4:15 PM - 4:30 PM
[SCG14-09] C-O-H volatiles, redox variation and hydrogen isotope fractionation in silicate-COH systems in subduction zones
Keywords:melt structure, COH volatiles, spectroscopy, isotope fractionation, high-pressure experiments
Under oxidizing conditions, melt and fluid comprise CO2, CO3-groups, HCO3-groups, H2O, and silicate components. The abundance ratios, CO3/CO2 and CO3/HCO3, decreases with increasing temperature and pressure with ∆H-values for the exchange equilibria between -15 and -25 kJ/mol. The abundance ratio, CO3/silicate, also decreases with increasing temperature and pressure. Hydrogen isotope exchange within coexisting fluids and melts yields ∆H-values near 14 and 34 kJ/mol, respectively, which results in ∆H=-25 kJ/mol for D/H exchange between coexisting fluid and melt. Lack of spectroscopic resolution precluded determination of D/H behavior in the bicarbonate (HCO3) species.
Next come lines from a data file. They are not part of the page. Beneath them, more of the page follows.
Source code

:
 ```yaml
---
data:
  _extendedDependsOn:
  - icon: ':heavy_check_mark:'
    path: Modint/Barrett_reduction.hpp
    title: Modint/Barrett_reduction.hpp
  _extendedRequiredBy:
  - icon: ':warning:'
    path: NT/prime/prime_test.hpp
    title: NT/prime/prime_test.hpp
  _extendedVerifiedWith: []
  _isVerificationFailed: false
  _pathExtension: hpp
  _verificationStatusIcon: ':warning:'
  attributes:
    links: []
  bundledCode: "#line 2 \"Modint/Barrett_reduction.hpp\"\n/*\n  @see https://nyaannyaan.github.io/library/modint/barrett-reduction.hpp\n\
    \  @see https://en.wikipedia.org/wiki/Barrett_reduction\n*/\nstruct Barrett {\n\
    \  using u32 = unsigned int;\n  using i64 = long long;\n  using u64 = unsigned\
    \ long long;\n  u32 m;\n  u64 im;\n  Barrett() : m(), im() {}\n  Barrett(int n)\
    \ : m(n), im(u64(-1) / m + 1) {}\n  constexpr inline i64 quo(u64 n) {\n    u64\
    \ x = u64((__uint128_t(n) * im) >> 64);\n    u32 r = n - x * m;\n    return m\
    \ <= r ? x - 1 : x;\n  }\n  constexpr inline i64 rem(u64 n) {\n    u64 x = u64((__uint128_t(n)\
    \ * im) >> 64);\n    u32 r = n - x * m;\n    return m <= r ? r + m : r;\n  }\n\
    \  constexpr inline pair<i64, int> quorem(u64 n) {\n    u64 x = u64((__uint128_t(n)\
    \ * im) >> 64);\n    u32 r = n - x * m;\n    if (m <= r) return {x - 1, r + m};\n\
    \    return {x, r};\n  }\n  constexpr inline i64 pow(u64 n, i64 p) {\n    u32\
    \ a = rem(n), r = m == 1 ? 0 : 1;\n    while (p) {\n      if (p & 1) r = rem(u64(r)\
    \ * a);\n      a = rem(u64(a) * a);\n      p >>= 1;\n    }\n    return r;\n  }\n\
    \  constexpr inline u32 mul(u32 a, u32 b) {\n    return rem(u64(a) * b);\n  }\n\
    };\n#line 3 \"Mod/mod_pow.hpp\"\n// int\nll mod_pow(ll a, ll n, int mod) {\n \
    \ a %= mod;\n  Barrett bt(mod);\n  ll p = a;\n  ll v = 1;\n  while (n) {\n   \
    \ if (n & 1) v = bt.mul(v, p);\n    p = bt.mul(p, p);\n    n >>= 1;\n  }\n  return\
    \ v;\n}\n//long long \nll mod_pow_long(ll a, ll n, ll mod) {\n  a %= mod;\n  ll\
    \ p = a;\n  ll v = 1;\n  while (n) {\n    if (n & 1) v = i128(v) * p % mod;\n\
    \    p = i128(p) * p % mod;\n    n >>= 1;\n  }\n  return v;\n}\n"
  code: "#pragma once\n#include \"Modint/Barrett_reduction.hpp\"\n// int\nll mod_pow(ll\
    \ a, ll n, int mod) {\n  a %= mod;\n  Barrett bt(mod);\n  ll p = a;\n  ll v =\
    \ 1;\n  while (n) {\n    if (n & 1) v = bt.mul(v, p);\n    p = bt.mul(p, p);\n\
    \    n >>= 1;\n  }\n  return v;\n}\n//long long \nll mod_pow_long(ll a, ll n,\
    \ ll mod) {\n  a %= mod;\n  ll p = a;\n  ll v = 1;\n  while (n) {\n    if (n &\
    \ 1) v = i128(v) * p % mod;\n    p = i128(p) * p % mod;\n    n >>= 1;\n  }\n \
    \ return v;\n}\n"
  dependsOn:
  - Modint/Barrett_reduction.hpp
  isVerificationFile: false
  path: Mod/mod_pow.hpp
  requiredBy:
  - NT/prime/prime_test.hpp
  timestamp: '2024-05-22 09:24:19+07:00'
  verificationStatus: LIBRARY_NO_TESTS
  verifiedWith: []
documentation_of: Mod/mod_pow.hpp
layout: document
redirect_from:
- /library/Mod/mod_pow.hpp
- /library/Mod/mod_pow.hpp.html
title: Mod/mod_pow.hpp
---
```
Under reducing conditions (near that to the iron-wustite oxygen fugacity buffer), melt and fluid comprise molecular CH4, CH3-groups, H2, OH-groups, and H2O. Hydrogen isotope exchange within fluids and melts yields ∆H near -5 and -1 kJ/mol, respectively with a ∆H-value for D/H exchange between coexisting fluid and melt of -4kJ/mol. The D/H exchange between CH4 and CD4 species results in ∆H near 40 kJ/mol, whereas the ∆H-value is near -4 kJ/mol under oxidizing conditions where ?H-values average near -6 kJ/mol for D/H exchange between hydrous melt and silicate-saturated aqueous fluid.
The redox-dependent D/H-behavior reflects species-dependent bond strengths. Therefore, D/H fractionation between C-O-H volatiles, released during subduction, and both residual subducting materials, and overlying mantle wedge likely will vary with depth. Somewhat analogous pressure-dependence can be seen in olivine/melt transition metal partition coefficients, which may vary by as much as 100% simply by transforming carbon-speciation from methane-rich to carbon dioxide-rich and, therefore-likely depend on depth in subduction zones. This variation depth dependence partly is because subduction zone redox conditions vary with depth and partly because the solubility of C-O-H volatiles in silicate melts and of silicate in coexisting fluid are pressure-dependent.